═════ Provided information ═════

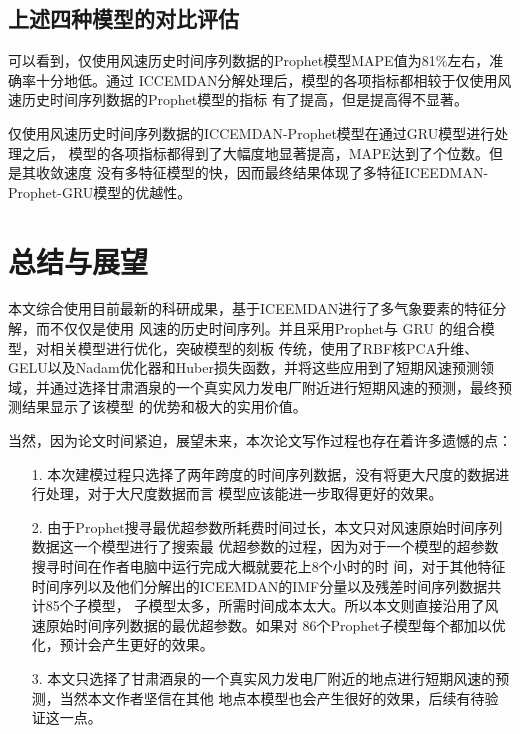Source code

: \documentclass[AutoFakeBold]{LZUThesis}
\begin{document}
\section{上述四种模型的对比评估}

可以看到，仅使用风速历史时间序列数据的Prophet模型MAPE值为81\%左右，准确率十分地低。通过
ICCEMDAN分解处理后，模型的各项指标都相较于仅使用风速历史时间序列数据的Prophet模型的指标
有了提高，但是提高得不显著。

仅使用风速历史时间序列数据的ICCEMDAN-Prophet模型在通过GRU模型进行处理之后，
模型的各项指标都得到了大幅度地显著提高，MAPE达到了个位数。但是其收敛速度
没有多特征模型的快，因而最终结果体现了多特征ICEEDMAN-Prophet-GRU模型的优越性。

\chapter{总结与展望}

本文综合使用目前最新的科研成果，基于ICEEMDAN进行了多气象要素的特征分解，而不仅仅是使用
风速的历史时间序列。并且采用Prophet与 GRU 的组合模型，对相关模型进行优化，突破模型的刻板
传统，使用了RBF核PCA升维、GELU以及Nadam优化器和Huber损失函数，并将这些应用到了短期风速预测领
域，并通过选择甘肃酒泉的一个真实风力发电厂附近进行短期风速的预测，最终预测结果显示了该模型
的优势和极大的实用价值。

当然，因为论文时间紧迫，展望未来，本次论文写作过程也存在着许多遗憾的点：

\begin{itemize}
\item[1.] 本次建模过程只选择了两年跨度的时间序列数据，没有将更大尺度的数据进行处理，对于大尺度数据而言
模型应该能进一步取得更好的效果。
\item[2.] 由于Prophet搜寻最优超参数所耗费时间过长，本文只对风速原始时间序列数据这一个模型进行了搜索最
优超参数的过程，因为对于一个模型的超参数搜寻时间在作者电脑中运行完成大概就要花上8个小时的时
间，对于其他特征时间序列以及他们分解出的ICEEMDAN的IMF分量以及残差时间序列数据共计85个子模型，
子模型太多，所需时间成本太大。所以本文则直接沿用了风速原始时间序列数据的最优超参数。如果对
86个Prophet子模型每个都加以优化，预计会产生更好的效果。
\item[3.] 本文只选择了甘肃酒泉的一个真实风力发电厂附近的地点进行短期风速的预测，当然本文作者坚信在其他
地点本模型也会产生很好的效果，后续有待验证这一点。
\end{itemize}

\backmatter


\printbib
\end{document}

═════

Exercise requirements: Could you reproduce the entries verbatim, leaving out all pictures?

Answer below:
Source code

: \documentclass[AutoFakeBold]{LZUThesis}
\begin{document}
\section{上述四种模型的对比评估}

可以看到，仅使用风速历史时间序列数据的Prophet模型MAPE值为81\%左右，准确率十分地低。通过
ICCEMDAN分解处理后，模型的各项指标都相较于仅使用风速历史时间序列数据的Prophet模型的指标
有了提高，但是提高得不显著。

仅使用风速历史时间序列数据的ICCEMDAN-Prophet模型在通过GRU模型进行处理之后，
模型的各项指标都得到了大幅度地显著提高，MAPE达到了个位数。但是其收敛速度
没有多特征模型的快，因而最终结果体现了多特征ICEEDMAN-Prophet-GRU模型的优越性。

\chapter{总结与展望}

本文综合使用目前最新的科研成果，基于ICEEMDAN进行了多气象要素的特征分解，而不仅仅是使用
风速的历史时间序列。并且采用Prophet与 GRU 的组合模型，对相关模型进行优化，突破模型的刻板
传统，使用了RBF核PCA升维、GELU以及Nadam优化器和Huber损失函数，并将这些应用到了短期风速预测领
域，并通过选择甘肃酒泉的一个真实风力发电厂附近进行短期风速的预测，最终预测结果显示了该模型
的优势和极大的实用价值。

当然，因为论文时间紧迫，展望未来，本次论文写作过程也存在着许多遗憾的点：

\begin{itemize}
\item[1.] 本次建模过程只选择了两年跨度的时间序列数据，没有将更大尺度的数据进行处理，对于大尺度数据而言
模型应该能进一步取得更好的效果。
\item[2.] 由于Prophet搜寻最优超参数所耗费时间过长，本文只对风速原始时间序列数据这一个模型进行了搜索最
优超参数的过程，因为对于一个模型的超参数搜寻时间在作者电脑中运行完成大概就要花上8个小时的时
间，对于其他特征时间序列以及他们分解出的ICEEMDAN的IMF分量以及残差时间序列数据共计85个子模型，
子模型太多，所需时间成本太大。所以本文则直接沿用了风速原始时间序列数据的最优超参数。如果对
86个Prophet子模型每个都加以优化，预计会产生更好的效果。
\item[3.] 本文只选择了甘肃酒泉的一个真实风力发电厂附近的地点进行短期风速的预测，当然本文作者坚信在其他
地点本模型也会产生很好的效果，后续有待验证这一点。
\end{itemize}

\backmatter


\printbib
\end{document}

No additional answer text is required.